The Black Canyon of the Gunnison is one of America’s least known and most inscrutable national parks. Rocky, high-angle landscape both repels casual visitors and conceals the canyon’s secrets. The park, tucked into sage-and-piñon foothills in central Colorado, encompasses the most dramatic 14-mile stretch of a 53-mile gorge carved by the Gunnison River, which delivers snowmelt from the Rockies to the Colorado River.
Most who pay the gate fee come for the South Rim view, which is breathtaking, but not in the way the Grand Canyon wows with mass-market spectacle–CinemaScope wide, flaring off in postcard colors. In comparison, Black Canyon is a study in subtlety, a dark, deeply textured work of art. At its pinch point, the canyon V’s into a notch slimmer than the width of a basketball court. The Black lies almost entirely hidden until you step to the edge, peer over the side, and then–holy crap!–get a taste of what a half-mile drop, straight vertical, really means. Grip that guardrail, grandpa.
For most visitors, the experience ends there: Snap the photo, hit the gift shop, and into the car, everybody! That’s fine. Because it leaves the real treasure–going below the rim–to the rest of us. Rangers recorded less than 1,500 overnight backcountry travelers in all of 2008.
The inner canyon has a reputation for offering its visitors a kind of exquisite punishment. Rock climbers test themselves on the 2,270-foot Painted Wall. World-class kayakers take on the river’s class 5 rapids–and a nasty mile-long portage. Fly-fishermen scramble down loose talus slopes peppered with poison ivy for a chance to wrestle with the Gunnison’s legendary brown and rainbow trout.
I was drawn to the Black Canyon by its mystery, its hard reputation, its legal battles, and its fleeting moments of glory. As a wilderness lover, I was tempted by the Black’s inaccessibility. The inner canyon offers some of the toughest hiking of any national park. The few routes down are short and steep, and so sketchy that the Park Service, by policy, refuses to call them trails. One path contains a pitch so precipitous that hikers pull themselves up with a heavy iron chain–the old-school version of a fixed rope.
As a journalist who’s covered water wars in the West, I was also drawn by the dramatic battle being fought over the water that runs through the Black and sustains its ecosystem. For decades, farmers and fishermen (and other environmentalists) have argued for their crops and their catches–each side demanding control over the Gunny’s flow.
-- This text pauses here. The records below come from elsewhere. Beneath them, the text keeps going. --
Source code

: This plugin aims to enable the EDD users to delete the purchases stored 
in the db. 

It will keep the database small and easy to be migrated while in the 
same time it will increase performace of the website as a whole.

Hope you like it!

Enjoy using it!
Even as we entered the canyon, the power players were back at the table, ordered there by a judge after conservationists brought a successful lawsuit. I was happy to skip that bureaucratic wrangling and report instead from the banks of the river itself–the thing that’s really at stake. All the same, I wanted to understand the underlying tension, so I boned up on Black Canyon history before the trip and invited Fritz Holleman, a leading Colorado water lawyer who also happens to be a good friend, able climber, and fly-fishing fanatic.
We hoped to enter via Red Rock Canyon, a route on the western edge of the park that remains unmarked on most maps. Reaching the trailhead involves crossing private ranchland, and the Park Service has an agreement with the owner to allow limited access from mid-May to early October. The Red Rock route is like a hip underground club: Few know it exists, but it’s so hot and exclusive that there’s always a crowd outside the velvet rope. The park holds a lottery for permits. (One hundred hikers are allowed per month; no reservations are required for the other inner canyon routes.)
We tossed our names into the hat and waited. In March 2008, we got the call. "They pulled our number!" I told Fritz. The dates were in late spring, Memorial Day weekend. On one of the year’s busiest holidays, and near the height of spring runoff, we’d have miles of the Black Canyon to ourselves.
"I’ll keep an eye on the water level," I told Fritz.